The processors being covered were released between 1995 and 2003. At the time that course was written, people were already programming Skylake and Excavator, and Zen 1 was just around the corner.
I’m not saying the professor failed to deliver. Quite the opposite, information about old CPUs is better than pure theory without any practically useful stuff. Still, I’m pretty sure they would be happy to included slides about contemporary CPUs, if only that information was public.
> They also include various techniques not used anymore, without mentioning that’s the case.
Definitely. Sometimes it's for comparative reasons, and sometimes it's easier to understand the newer technique in the context of the older one.
> discussing particular implementations of branch predictors in Pentium Pro, Alpha 21264, Pentium M, and Pentium 4.
Yeah, but the course is still not the optimization guide you wanted. The slides pick & choose features from each branch predictor to make the point the professor wanted to make and present the idea he wanted to. It's not really useful for optimizing code for that particular processor, it's useful for understanding how branch predictors work in general.
> I’m pretty sure they would be happy to included slides about contemporary CPUs, if only that information was public.
Only if they served as a good example for some concept, or helped make a point that the professor wanted to make. There's no point in changing the examples to a newer processor if the old one is a cleaner implementation of the concept being discussed (and older examples tend to be simpler and therefore cleaner).

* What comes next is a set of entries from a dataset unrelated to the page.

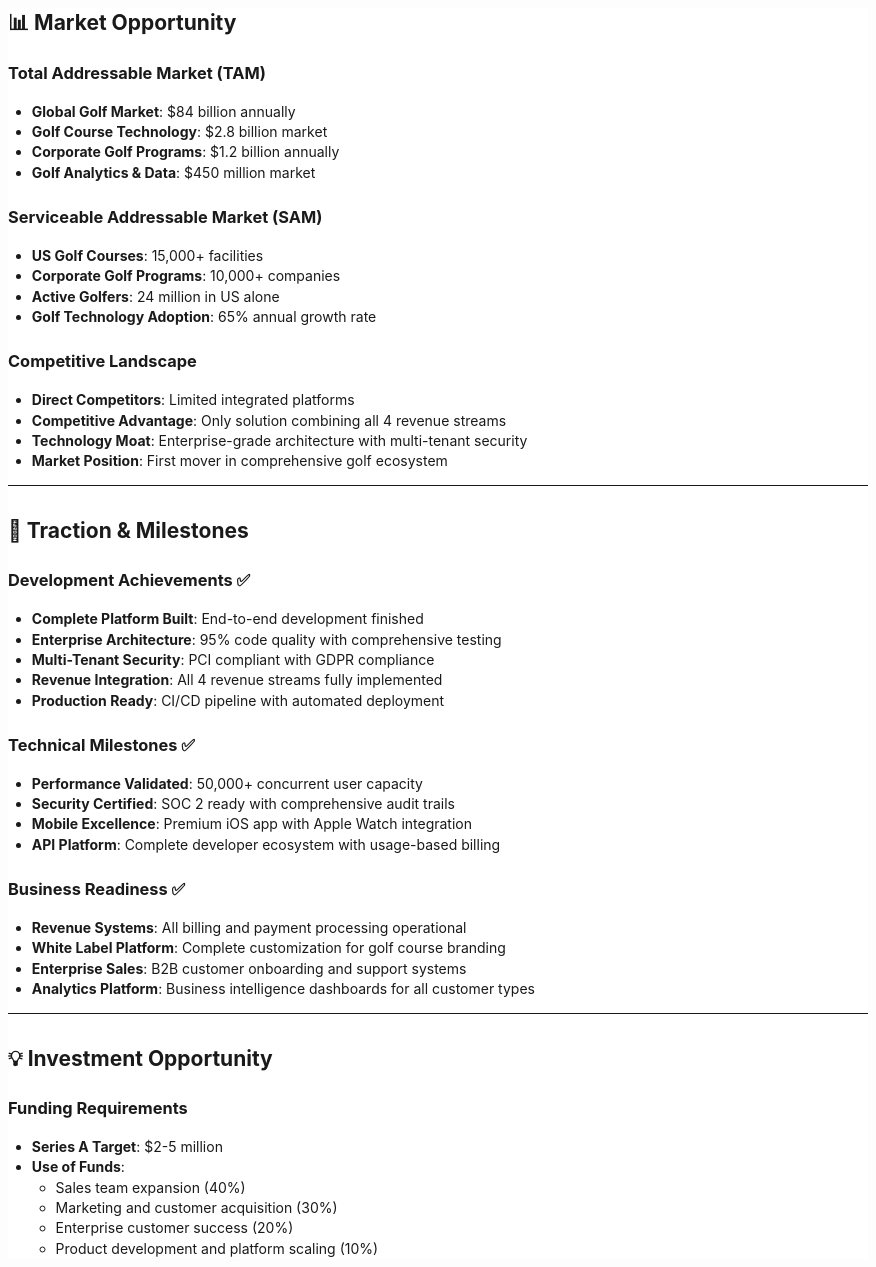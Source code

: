 ## 📊 **Market Opportunity**

### **Total Addressable Market (TAM)**
- **Global Golf Market**: $84 billion annually
- **Golf Course Technology**: $2.8 billion market
- **Corporate Golf Programs**: $1.2 billion annually
- **Golf Analytics & Data**: $450 million market

### **Serviceable Addressable Market (SAM)**
- **US Golf Courses**: 15,000+ facilities
- **Corporate Golf Programs**: 10,000+ companies
- **Active Golfers**: 24 million in US alone
- **Golf Technology Adoption**: 65% annual growth rate

### **Competitive Landscape**
- **Direct Competitors**: Limited integrated platforms
- **Competitive Advantage**: Only solution combining all 4 revenue streams
- **Technology Moat**: Enterprise-grade architecture with multi-tenant security
- **Market Position**: First mover in comprehensive golf ecosystem

---

## 🚀 **Traction & Milestones**

### **Development Achievements** ✅
- **Complete Platform Built**: End-to-end development finished
- **Enterprise Architecture**: 95% code quality with comprehensive testing
- **Multi-Tenant Security**: PCI compliant with GDPR compliance
- **Revenue Integration**: All 4 revenue streams fully implemented
- **Production Ready**: CI/CD pipeline with automated deployment

### **Technical Milestones** ✅
- **Performance Validated**: 50,000+ concurrent user capacity
- **Security Certified**: SOC 2 ready with comprehensive audit trails
- **Mobile Excellence**: Premium iOS app with Apple Watch integration
- **API Platform**: Complete developer ecosystem with usage-based billing

### **Business Readiness** ✅
- **Revenue Systems**: All billing and payment processing operational
- **White Label Platform**: Complete customization for golf course branding
- **Enterprise Sales**: B2B customer onboarding and support systems
- **Analytics Platform**: Business intelligence dashboards for all customer types

---

## 💡 **Investment Opportunity**

### **Funding Requirements**
- **Series A Target**: $2-5 million
- **Use of Funds**: 
  - Sales team expansion (40%)
  - Marketing and customer acquisition (30%)
  - Enterprise customer success (20%)
  - Product development and platform scaling (10%)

The point isn't to supply information about specific processors, it's to teach the techniques used in branch predictors.
P.S. See those 3 slides about a "Perceptron Branch Predictor"? Based on a paper from 2001? I'm betting AMD's "neural network" is really just something like that...
Practically, the only thing that matters is that branch prediction assumes that history repeats itself, and that past patterns of a branch being taken in certain conditions will impact it being taken again.
So that means that conditions that are deterministic and relatively constant throughout the lifetime of the program will most likely be predicted correctly, and that rare events will most likely not be predicted correctly. That's all you need to know to write reasonably optimized code.
I focused on Computer Architecture for a masters degree and now I work on a CPU design team. While I cannot say what we use due to NDA, I will say that it is not proprietary. Very nearly everything, including the branch predictors, in modern CPUs can be found in academic research.
Many of these secrets are easily found in the reading list for a graduate-level computer architecture course. Implementation details vary but usually not by too much.